> How to complete this task
The lines to return are those below that contain the word "named".
*** Opening Information shown ***
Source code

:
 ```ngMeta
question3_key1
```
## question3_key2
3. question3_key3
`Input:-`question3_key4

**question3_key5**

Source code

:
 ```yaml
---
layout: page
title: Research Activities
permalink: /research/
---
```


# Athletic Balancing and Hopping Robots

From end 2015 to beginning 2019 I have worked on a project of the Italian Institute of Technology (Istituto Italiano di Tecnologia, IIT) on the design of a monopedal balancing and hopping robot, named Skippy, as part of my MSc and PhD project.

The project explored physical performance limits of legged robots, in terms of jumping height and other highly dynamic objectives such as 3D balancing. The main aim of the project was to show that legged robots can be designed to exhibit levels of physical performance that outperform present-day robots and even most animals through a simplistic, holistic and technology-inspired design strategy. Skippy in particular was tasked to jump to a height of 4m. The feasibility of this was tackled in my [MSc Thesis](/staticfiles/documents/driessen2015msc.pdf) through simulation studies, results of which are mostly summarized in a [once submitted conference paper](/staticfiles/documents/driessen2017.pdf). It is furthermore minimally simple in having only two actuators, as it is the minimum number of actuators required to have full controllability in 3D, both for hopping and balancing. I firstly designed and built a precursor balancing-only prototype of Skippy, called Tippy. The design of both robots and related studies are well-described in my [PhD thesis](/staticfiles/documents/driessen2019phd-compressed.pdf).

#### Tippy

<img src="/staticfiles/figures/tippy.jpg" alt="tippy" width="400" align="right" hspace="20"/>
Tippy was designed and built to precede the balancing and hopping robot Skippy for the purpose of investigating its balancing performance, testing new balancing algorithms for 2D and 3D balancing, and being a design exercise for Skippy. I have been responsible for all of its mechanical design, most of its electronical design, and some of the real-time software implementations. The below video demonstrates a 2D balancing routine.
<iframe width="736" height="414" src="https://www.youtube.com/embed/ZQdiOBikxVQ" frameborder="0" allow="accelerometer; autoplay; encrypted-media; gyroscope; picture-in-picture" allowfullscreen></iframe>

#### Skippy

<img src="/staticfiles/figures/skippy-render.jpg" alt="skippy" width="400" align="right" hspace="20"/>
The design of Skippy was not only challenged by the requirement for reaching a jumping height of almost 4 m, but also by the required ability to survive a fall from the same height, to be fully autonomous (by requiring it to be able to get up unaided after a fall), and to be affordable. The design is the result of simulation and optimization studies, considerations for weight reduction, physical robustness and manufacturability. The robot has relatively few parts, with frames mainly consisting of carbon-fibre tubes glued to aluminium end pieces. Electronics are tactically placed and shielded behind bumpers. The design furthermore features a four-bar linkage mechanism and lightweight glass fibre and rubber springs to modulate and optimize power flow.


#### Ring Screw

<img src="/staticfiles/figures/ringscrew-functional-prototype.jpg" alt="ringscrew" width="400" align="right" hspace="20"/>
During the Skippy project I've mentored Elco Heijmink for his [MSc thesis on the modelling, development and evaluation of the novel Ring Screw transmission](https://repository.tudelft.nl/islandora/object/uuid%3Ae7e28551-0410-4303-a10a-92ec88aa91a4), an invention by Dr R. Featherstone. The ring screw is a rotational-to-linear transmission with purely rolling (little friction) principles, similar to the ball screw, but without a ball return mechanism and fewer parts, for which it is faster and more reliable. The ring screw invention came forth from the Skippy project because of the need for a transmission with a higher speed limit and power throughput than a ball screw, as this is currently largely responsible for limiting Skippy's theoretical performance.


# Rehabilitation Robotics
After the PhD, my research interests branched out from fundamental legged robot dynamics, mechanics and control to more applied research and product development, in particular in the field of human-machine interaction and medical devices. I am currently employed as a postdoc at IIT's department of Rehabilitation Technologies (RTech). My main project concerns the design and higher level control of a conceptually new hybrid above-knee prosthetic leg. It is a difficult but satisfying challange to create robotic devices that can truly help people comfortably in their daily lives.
*** Closing Information shown ***
*** Opening Information shown ***
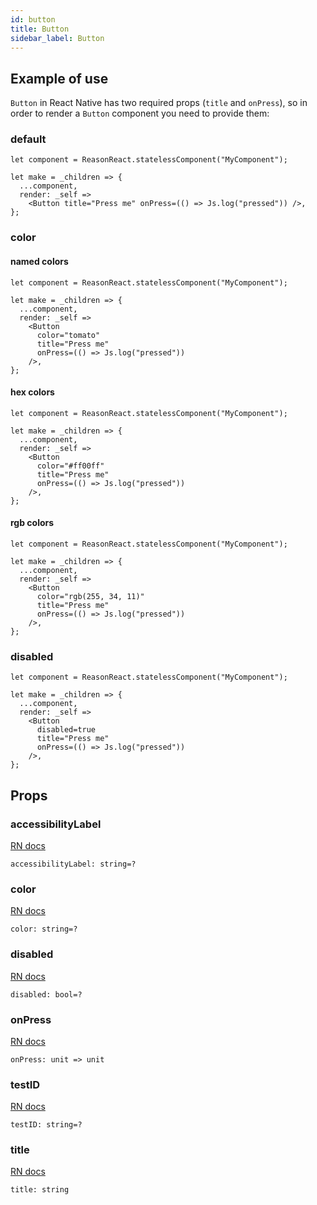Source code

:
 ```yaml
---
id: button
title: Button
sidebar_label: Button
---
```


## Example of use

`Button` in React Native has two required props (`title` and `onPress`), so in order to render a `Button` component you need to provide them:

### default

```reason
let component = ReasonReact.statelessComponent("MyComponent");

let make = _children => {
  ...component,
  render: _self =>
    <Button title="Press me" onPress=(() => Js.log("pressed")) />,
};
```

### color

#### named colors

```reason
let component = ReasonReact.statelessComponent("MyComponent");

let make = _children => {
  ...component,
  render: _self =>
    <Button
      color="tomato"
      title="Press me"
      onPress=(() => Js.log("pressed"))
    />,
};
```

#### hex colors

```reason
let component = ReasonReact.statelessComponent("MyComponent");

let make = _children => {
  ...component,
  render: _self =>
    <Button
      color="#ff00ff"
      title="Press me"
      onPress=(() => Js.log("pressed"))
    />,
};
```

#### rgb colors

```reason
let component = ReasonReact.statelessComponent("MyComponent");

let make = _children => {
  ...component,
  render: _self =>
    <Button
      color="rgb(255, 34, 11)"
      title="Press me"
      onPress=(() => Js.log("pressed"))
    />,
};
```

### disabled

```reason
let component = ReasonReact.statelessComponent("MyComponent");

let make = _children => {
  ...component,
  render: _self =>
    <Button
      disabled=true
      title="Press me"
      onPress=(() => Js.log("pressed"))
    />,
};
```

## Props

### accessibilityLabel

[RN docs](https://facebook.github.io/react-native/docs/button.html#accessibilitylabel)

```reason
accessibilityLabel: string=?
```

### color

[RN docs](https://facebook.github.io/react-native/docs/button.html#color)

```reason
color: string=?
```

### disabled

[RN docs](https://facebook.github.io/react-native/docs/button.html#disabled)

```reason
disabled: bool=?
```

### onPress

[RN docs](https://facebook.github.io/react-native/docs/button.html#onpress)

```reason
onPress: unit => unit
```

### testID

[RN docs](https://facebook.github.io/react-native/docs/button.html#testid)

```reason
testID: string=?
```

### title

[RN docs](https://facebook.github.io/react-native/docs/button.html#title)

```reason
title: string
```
*** Closing Information shown ***
> Expected output
From end 2015 to beginning 2019 I have worked on a project of the Italian Institute of Technology (Istituto Italiano di Tecnologia, IIT) on the design of a monopedal balancing and hopping robot, named Skippy, as part of my MSc and PhD project.
#### named colors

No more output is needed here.